Added by Sarah Guthrie about 4 years ago. Updated about 4 years ago.

Status:
New
Priority:
Normal
Assigned To:
-
Category:
-
Target version:
Start date:
03/31/2015
Due date:
% Done:

100%

Estimated time:
(Total: 2.00 h)
Story points:
-

Description

URL creating the timeout:
tb05z-tpzed-1pg2t8r0nk0mxsa%22">https://workbench.tb05z.arvadosapi.com/combine_selected?action_data={%22current_project_uuid%22%3A%22tb05z-tpzed-1pg2t8r0nk0mxsa%22}

All files except '.listing' were selected to be put into the new collection.

Collection at this URL:
https://workbench.tb05z.arvadosapi.com/collections/tb05z-4zz18-exuu9wl8ft9s2js


Subtasks

Task #5686: Review 5614-workbench-optimize-combine-collections-wipResolvedRadhika Chippada


Related issues

Related to Arvados - Bug #4943: [Workbench] [Performance] Combining big collections should start returning a response faster (currently you can get a 502 proxy error even if the collection still combines)New01/08/2015

Associated revisions

Revision 43aa02f5
Added by Brett Smith about 4 years ago

Merge branch '5614-workbench-optimize-combine-collections-wip'

Refs #5614, #4943. Closes #5686.

Revision a8ef8be8 (diff)
Added by Brett Smith about 4 years ago

5614: Update Workbench Gemfile for new Ruby SDK.

Refs #5614.

History

#1 Updated by Tom Clegg about 4 years ago

  • Target version set to Bug Triage

#2 Updated by Ward Vandewege about 4 years ago

  • Subject changed from 504 error returned when trying to create a large new collection to [Workbench] 504 error returned when trying to create a large new collection

#3 Updated by Brett Smith about 4 years ago

  • Status changed from New to In Progress
  • Assigned To set to Brett Smith

#4 Updated by Brett Smith about 4 years ago

  • Target version changed from Bug Triage to 2015-04-29 sprint

#5 Updated by Radhika Chippada about 4 years ago

Review comments:

  • Is this update sufficient enough to address all the performance issues around combining large collections?

    I was unable to access the collection listed in the ticket (collections/tb05z-4zz18-exuu9wl8ft9s2js); Also, I was not sure if is correct or not to point to one of the other environment's API server with my local workbench (because the ruby sdk gem changed). I did point to qr1hi and tested for #4943 and this one still fails. Whether my test is legitimate or not, I doubt if the code updates in this branch go far enough to resolve the performance issue around combining large collections. I have a couple questions / comments around this.

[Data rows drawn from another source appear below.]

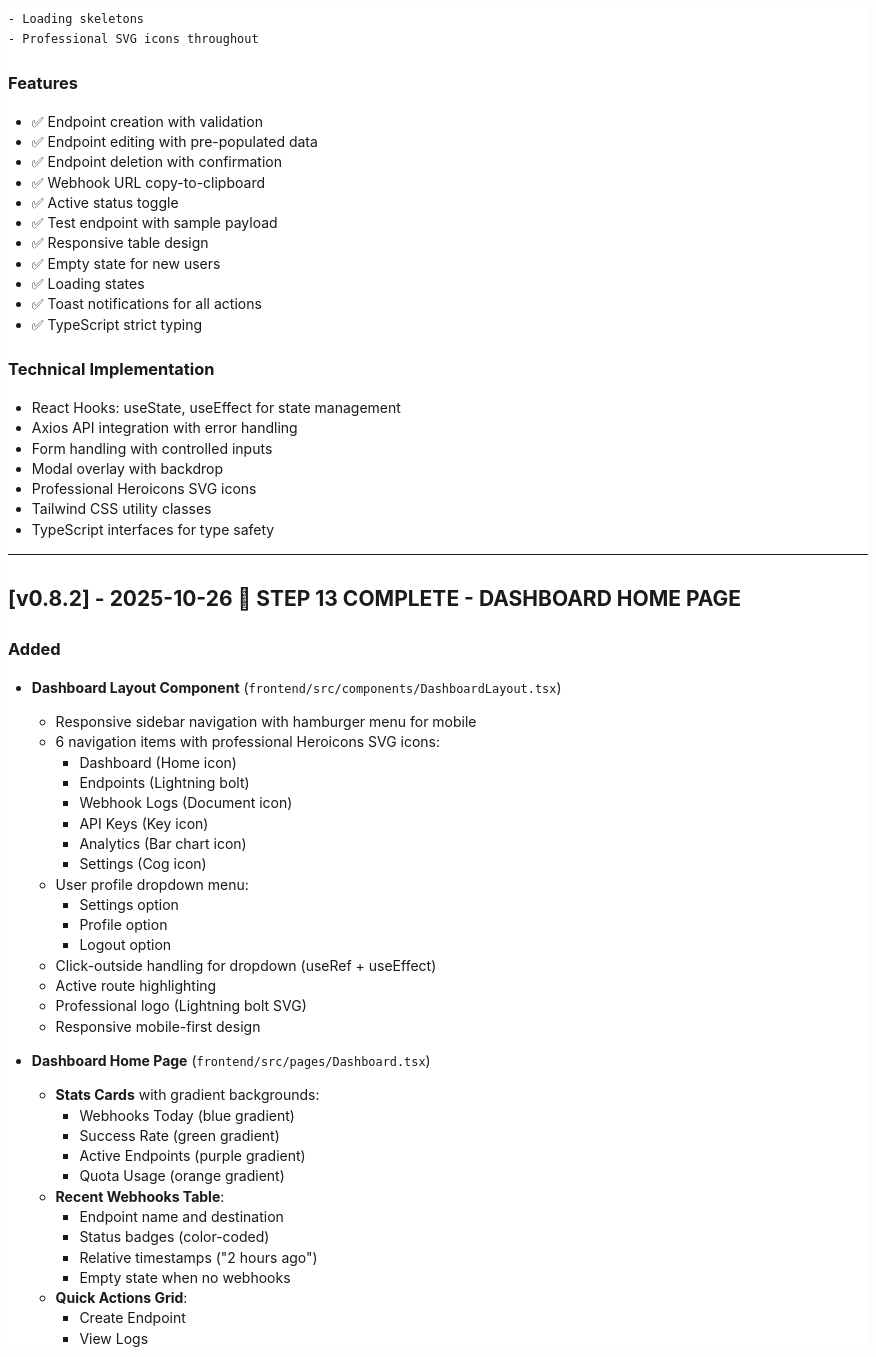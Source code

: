     - Loading skeletons
    - Professional SVG icons throughout

### Features
- ✅ Endpoint creation with validation
- ✅ Endpoint editing with pre-populated data
- ✅ Endpoint deletion with confirmation
- ✅ Webhook URL copy-to-clipboard
- ✅ Active status toggle
- ✅ Test endpoint with sample payload
- ✅ Responsive table design
- ✅ Empty state for new users
- ✅ Loading states
- ✅ Toast notifications for all actions
- ✅ TypeScript strict typing

### Technical Implementation
- React Hooks: useState, useEffect for state management
- Axios API integration with error handling
- Form handling with controlled inputs
- Modal overlay with backdrop
- Professional Heroicons SVG icons
- Tailwind CSS utility classes
- TypeScript interfaces for type safety

---

## [v0.8.2] - 2025-10-26 🎨 **STEP 13 COMPLETE - DASHBOARD HOME PAGE**

### Added
- **Dashboard Layout Component** (`frontend/src/components/DashboardLayout.tsx`)
  - Responsive sidebar navigation with hamburger menu for mobile
  - 6 navigation items with professional Heroicons SVG icons:
    - Dashboard (Home icon)
    - Endpoints (Lightning bolt)
    - Webhook Logs (Document icon)
    - API Keys (Key icon)
    - Analytics (Bar chart icon)
    - Settings (Cog icon)
  - User profile dropdown menu:
    - Settings option
    - Profile option
    - Logout option
  - Click-outside handling for dropdown (useRef + useEffect)
  - Active route highlighting
  - Professional logo (Lightning bolt SVG)
  - Responsive mobile-first design

- **Dashboard Home Page** (`frontend/src/pages/Dashboard.tsx`)
  - **Stats Cards** with gradient backgrounds:
    - Webhooks Today (blue gradient)
    - Success Rate (green gradient)
    - Active Endpoints (purple gradient)
    - Quota Usage (orange gradient)
  - **Recent Webhooks Table**:
    - Endpoint name and destination
    - Status badges (color-coded)
    - Relative timestamps ("2 hours ago")
    - Empty state when no webhooks
  - **Quick Actions Grid**:
    - Create Endpoint
    - View Logs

    We have two specific combine collections cases. (1) where a number of files from a specific (single) collection are being combined, (2) two or more collections in their entirety are being combined.
    In case of (1): Assuming this is still not resolved with this code update or otherwise, I wonder: we already have the manifest text for the specific collection when the combine action is being executed. So, would it be possible to not get it again from the api server? (Line 145 of action_controller.rb — select([:uuid, :manifest_text]).each … ). Instead reuse the the manifest text that is already at hand?
    In case of (2): would it be possible to push this whole combining manifest texts business into keep instead of generating the combined manifest text in workbench? By doing so, we do not have to retrieve the manifest text of all the involved large collections, and then combine to get the new combined manifest text, and send it over the wire. Instead we can just tell keep which collections (in their entirety) need to be collected and hence it can be much better performance?
  • As for the current implementation: I think it would be nice to use the “distinct” feature added as part of #5365 at line #135 (select([:uuid, :portable_data_hash]).each …) to get just one uuid for the pdh from api server. Otherwise, we will still get all the uuids matching this pdh, which will be costly if we are working with any of the most popular pdhs.
  • Regarding generating provenance graph links after rendering the new collection: would there be a situation where we redirect user to the new collection (indicating successful processing), and then we experience errors while creating the provenance graph links? Also, would there be a situation where the user sees the new collection and clicks on the provenance graph link while the links are still being created? In light of these issues, I am thinking it is better to complete this (as before) before redirecting the user to the new collection.
  • test_collection.rb => test_copy_stream_over_file_raises_ENOTDIR
    Should line 229 use “source” instead of “./s1”?

#6 Updated by Brett Smith about 4 years ago

Radhika Chippada wrote:

Review comments:

  • Is this update sufficient enough to address all the performance issues around combining large collections?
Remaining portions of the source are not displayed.